[Stored data]
====================

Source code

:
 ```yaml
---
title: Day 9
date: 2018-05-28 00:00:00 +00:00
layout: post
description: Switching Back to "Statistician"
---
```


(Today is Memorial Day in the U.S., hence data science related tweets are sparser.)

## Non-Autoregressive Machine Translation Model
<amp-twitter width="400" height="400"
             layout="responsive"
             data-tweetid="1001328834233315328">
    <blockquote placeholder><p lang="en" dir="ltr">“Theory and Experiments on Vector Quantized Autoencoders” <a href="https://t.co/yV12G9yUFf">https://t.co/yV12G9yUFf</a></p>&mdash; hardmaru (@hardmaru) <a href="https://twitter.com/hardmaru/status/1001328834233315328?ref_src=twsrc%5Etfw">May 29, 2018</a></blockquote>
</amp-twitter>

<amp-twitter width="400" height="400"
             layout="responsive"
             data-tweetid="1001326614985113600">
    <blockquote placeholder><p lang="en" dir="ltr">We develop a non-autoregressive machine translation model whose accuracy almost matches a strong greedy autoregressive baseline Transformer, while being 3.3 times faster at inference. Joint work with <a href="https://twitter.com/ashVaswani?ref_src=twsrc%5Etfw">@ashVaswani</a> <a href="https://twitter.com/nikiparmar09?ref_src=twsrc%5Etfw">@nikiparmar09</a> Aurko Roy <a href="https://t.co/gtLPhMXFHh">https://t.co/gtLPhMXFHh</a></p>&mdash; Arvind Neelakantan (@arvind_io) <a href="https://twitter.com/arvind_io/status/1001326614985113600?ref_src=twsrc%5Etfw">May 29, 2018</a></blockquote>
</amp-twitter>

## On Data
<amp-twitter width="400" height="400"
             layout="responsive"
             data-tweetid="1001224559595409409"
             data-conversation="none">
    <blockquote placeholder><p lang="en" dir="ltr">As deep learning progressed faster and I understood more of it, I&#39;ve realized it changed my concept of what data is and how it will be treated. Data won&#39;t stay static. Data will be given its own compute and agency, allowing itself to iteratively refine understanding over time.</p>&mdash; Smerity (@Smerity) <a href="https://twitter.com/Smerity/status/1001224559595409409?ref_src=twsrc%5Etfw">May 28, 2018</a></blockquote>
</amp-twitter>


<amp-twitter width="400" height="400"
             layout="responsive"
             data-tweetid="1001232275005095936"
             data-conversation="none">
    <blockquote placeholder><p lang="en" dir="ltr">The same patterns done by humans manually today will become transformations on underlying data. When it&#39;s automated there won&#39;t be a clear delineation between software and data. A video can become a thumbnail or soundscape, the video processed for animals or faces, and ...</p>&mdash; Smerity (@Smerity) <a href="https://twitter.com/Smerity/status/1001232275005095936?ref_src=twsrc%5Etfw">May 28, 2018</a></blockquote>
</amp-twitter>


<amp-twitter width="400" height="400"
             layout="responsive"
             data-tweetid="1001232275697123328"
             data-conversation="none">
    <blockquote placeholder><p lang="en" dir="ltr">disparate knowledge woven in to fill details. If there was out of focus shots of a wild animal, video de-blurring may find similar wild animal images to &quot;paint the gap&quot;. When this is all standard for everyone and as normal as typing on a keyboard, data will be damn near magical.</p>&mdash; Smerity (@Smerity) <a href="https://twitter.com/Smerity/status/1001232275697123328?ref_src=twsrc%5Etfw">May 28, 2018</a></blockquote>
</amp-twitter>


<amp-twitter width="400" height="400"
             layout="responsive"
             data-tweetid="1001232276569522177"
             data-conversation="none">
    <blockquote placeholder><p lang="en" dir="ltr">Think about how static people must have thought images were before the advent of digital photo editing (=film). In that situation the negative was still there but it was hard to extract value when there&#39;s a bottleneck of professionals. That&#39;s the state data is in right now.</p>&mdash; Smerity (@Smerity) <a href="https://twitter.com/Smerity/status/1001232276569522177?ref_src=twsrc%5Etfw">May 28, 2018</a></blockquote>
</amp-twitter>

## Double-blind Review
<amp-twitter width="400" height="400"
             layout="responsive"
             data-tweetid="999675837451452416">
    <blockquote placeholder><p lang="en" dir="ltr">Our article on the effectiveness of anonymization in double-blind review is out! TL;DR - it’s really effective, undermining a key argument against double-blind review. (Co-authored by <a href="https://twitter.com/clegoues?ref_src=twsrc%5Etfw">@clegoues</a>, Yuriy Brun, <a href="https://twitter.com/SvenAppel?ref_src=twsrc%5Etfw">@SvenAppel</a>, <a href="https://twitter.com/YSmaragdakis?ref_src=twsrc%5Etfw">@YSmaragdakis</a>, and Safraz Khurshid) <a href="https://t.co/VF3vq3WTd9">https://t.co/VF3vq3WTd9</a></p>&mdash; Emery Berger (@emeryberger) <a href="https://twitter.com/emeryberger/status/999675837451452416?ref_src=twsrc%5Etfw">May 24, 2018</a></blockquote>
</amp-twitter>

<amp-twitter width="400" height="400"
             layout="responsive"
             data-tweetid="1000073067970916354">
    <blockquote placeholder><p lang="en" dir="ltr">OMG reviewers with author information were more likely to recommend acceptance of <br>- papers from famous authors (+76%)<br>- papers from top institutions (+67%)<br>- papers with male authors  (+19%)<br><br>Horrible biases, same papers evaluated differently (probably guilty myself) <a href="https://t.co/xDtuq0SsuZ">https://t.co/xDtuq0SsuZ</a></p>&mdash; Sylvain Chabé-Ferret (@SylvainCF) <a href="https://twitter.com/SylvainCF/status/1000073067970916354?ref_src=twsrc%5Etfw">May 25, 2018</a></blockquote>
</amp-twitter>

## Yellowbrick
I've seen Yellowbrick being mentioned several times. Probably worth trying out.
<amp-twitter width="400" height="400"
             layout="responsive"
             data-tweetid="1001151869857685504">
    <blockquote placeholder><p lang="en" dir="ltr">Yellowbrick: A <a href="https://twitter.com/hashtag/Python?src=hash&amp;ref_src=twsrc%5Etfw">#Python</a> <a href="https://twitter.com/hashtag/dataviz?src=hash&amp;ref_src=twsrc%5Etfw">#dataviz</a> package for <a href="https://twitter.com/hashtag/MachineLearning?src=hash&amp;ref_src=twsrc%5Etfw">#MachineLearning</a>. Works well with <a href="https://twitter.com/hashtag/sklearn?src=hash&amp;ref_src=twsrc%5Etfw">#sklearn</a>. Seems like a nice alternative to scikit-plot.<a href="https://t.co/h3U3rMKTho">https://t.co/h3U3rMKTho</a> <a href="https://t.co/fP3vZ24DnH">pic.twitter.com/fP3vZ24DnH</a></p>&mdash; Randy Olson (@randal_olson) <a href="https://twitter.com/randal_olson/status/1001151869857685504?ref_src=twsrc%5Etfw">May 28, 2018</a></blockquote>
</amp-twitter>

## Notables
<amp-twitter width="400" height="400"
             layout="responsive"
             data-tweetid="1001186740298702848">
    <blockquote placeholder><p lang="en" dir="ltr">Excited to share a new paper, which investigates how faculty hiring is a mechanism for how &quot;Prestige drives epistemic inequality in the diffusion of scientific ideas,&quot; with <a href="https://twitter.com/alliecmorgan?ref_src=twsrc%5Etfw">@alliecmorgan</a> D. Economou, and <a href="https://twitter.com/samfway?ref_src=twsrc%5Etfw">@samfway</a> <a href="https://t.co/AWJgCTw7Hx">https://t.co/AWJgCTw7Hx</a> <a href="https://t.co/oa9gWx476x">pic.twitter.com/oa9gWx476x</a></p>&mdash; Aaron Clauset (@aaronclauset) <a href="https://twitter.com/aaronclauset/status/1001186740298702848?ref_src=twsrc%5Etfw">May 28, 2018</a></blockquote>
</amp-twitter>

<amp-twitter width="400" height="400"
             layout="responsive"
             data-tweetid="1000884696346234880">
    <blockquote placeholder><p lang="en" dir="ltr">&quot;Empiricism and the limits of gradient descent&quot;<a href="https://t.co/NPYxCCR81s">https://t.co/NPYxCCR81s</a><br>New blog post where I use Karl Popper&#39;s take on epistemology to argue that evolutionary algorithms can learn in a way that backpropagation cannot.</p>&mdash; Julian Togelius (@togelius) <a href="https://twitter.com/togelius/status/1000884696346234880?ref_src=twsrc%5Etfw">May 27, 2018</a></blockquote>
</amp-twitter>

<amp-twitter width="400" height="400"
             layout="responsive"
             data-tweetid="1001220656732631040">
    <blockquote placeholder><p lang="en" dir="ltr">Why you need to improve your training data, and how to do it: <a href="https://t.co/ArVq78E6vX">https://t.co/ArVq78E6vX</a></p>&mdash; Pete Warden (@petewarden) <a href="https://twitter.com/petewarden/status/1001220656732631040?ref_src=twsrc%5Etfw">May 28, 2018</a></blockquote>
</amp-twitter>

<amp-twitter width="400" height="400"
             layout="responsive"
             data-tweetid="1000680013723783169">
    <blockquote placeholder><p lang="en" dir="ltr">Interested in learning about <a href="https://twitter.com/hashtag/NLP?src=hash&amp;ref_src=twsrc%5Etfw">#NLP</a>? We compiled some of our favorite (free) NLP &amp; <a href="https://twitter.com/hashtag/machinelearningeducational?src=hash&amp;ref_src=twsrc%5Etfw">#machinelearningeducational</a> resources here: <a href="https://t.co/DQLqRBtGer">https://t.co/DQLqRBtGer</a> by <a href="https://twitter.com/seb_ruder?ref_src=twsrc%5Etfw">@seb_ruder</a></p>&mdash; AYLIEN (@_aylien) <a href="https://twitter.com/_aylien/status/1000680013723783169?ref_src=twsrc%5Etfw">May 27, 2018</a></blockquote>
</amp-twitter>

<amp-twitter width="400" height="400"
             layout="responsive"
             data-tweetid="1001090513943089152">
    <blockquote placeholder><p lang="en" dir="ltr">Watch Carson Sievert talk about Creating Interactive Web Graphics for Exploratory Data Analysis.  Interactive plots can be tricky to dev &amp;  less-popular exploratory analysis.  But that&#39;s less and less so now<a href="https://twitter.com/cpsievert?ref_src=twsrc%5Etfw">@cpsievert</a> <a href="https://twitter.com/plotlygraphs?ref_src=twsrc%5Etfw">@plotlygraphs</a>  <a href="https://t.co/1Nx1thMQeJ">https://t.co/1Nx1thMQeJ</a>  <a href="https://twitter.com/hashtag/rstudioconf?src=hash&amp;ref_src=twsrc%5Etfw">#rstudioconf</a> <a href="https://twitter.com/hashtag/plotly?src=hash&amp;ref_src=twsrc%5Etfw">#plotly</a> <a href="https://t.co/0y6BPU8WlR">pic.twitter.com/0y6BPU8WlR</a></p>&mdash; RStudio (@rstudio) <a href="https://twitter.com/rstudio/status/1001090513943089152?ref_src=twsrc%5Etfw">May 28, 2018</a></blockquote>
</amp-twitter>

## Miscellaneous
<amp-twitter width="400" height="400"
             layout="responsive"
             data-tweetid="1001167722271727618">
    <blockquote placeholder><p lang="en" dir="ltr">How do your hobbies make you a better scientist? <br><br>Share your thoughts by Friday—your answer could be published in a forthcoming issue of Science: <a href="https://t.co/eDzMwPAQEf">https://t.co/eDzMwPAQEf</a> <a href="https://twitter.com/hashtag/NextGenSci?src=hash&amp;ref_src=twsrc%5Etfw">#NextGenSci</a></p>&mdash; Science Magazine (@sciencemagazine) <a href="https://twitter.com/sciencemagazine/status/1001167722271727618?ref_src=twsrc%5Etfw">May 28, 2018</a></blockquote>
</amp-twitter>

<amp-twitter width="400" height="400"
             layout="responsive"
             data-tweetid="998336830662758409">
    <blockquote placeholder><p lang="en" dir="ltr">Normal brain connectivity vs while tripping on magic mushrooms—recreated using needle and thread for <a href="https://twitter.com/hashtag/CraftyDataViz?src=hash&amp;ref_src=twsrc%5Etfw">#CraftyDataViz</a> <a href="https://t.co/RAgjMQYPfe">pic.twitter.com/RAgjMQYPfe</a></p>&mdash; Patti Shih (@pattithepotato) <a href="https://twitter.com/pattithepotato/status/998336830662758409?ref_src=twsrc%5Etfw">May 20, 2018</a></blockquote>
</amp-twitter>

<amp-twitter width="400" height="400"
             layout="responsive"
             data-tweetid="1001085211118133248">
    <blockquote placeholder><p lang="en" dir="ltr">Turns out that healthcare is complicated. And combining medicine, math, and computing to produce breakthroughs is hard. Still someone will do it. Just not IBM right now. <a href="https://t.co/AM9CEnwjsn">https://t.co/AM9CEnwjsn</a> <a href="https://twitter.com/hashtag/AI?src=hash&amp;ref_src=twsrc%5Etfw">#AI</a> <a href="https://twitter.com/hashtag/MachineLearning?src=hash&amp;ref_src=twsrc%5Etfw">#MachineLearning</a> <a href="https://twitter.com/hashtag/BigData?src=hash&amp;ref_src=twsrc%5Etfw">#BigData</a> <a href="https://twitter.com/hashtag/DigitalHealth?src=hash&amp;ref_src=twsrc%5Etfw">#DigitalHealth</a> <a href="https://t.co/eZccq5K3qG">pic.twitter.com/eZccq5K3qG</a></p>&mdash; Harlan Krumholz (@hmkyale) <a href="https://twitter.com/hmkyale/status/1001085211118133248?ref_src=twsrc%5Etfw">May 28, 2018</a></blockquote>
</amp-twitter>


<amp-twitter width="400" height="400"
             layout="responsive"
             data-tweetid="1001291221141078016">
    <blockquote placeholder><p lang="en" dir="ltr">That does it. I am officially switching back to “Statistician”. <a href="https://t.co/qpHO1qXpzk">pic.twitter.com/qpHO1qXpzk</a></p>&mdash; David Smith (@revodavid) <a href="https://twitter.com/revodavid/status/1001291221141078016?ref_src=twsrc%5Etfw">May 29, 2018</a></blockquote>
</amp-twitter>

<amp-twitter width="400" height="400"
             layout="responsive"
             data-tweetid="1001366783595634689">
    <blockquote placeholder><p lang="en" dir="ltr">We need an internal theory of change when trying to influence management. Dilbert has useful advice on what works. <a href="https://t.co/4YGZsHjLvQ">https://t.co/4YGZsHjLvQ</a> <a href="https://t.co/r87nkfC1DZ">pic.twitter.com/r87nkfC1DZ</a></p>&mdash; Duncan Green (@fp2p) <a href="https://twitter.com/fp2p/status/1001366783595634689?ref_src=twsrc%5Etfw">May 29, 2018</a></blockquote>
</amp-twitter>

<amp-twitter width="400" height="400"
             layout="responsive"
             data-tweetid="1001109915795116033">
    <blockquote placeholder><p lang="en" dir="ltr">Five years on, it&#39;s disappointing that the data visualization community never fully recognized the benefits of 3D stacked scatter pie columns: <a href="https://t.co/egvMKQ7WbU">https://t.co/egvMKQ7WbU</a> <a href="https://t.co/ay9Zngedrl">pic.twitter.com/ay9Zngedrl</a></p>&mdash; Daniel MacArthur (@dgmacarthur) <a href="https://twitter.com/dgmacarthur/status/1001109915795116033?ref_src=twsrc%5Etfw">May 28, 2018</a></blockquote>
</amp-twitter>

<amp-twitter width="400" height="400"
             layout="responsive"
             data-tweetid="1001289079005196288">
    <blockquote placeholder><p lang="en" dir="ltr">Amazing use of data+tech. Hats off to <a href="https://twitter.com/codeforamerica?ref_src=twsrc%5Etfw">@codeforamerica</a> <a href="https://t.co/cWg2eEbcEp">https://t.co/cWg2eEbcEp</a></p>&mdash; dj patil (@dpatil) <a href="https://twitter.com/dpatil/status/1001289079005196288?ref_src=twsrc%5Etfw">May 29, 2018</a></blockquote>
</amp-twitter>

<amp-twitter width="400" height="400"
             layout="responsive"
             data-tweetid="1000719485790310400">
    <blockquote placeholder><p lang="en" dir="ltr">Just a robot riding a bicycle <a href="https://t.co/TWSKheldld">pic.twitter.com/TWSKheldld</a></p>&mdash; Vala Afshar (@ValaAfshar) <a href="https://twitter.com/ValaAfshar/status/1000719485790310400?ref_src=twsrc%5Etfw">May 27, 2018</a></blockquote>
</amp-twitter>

====================

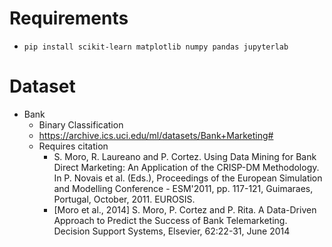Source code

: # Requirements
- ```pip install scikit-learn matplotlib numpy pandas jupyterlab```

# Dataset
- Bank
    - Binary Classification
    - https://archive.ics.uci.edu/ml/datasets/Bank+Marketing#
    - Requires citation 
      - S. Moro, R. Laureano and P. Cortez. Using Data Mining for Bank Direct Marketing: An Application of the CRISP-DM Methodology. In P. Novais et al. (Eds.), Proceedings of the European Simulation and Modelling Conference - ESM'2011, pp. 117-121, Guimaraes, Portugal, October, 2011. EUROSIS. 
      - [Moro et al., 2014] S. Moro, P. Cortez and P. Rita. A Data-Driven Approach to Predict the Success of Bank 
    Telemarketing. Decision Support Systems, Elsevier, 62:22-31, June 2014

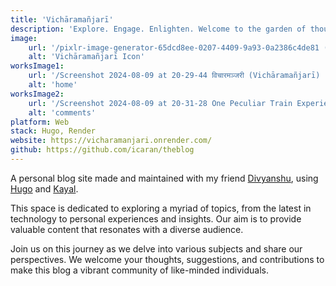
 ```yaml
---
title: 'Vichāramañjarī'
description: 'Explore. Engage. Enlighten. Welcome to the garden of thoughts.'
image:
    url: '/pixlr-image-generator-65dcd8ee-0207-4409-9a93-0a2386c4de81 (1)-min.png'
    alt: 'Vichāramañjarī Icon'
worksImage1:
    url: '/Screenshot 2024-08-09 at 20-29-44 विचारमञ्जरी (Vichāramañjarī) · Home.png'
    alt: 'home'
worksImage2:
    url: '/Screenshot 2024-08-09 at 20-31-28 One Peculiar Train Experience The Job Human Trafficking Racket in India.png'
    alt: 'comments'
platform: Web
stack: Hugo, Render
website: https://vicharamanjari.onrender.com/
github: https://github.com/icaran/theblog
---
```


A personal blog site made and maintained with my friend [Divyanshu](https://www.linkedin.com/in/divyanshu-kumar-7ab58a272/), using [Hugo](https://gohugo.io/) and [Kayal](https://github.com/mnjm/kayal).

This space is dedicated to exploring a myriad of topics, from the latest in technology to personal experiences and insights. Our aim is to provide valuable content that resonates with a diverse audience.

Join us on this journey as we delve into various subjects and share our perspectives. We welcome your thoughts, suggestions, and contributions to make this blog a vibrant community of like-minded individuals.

====================

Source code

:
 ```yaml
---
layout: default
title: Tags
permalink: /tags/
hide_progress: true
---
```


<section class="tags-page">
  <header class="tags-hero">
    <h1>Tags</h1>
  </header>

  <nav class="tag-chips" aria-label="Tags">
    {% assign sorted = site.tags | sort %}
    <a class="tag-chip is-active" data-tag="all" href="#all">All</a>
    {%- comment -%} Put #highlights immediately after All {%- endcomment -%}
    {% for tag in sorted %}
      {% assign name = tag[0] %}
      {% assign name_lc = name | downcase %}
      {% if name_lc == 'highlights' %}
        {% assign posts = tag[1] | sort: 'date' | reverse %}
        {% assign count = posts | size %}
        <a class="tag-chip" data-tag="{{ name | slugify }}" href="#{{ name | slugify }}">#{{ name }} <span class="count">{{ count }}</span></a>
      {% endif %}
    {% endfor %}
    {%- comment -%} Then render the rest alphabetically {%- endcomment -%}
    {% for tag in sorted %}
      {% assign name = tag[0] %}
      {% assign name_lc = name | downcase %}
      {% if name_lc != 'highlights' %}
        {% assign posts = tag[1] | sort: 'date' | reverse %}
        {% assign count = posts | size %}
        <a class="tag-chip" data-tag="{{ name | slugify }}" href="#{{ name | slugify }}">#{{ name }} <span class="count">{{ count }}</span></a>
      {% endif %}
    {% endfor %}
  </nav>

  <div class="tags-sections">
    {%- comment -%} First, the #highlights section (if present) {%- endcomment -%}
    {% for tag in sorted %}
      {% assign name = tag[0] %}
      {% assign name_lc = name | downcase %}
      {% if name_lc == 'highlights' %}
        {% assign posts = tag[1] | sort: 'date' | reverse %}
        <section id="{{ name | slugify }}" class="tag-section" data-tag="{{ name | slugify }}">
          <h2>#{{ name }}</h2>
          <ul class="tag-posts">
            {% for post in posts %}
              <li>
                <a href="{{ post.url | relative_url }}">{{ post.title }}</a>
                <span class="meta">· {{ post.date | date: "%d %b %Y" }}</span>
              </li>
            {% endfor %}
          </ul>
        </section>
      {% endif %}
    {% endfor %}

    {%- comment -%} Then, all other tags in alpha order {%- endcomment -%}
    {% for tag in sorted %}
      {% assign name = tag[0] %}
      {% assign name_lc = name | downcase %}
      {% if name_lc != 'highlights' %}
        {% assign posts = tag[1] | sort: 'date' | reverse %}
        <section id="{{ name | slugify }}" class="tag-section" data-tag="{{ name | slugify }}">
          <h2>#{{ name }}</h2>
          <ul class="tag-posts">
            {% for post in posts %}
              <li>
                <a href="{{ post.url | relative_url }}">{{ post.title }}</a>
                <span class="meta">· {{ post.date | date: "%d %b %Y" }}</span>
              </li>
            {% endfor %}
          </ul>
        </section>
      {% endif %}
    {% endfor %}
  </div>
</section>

====================

Check the data for lines with "Statistician" and give only their number.

The completed task ▸ 2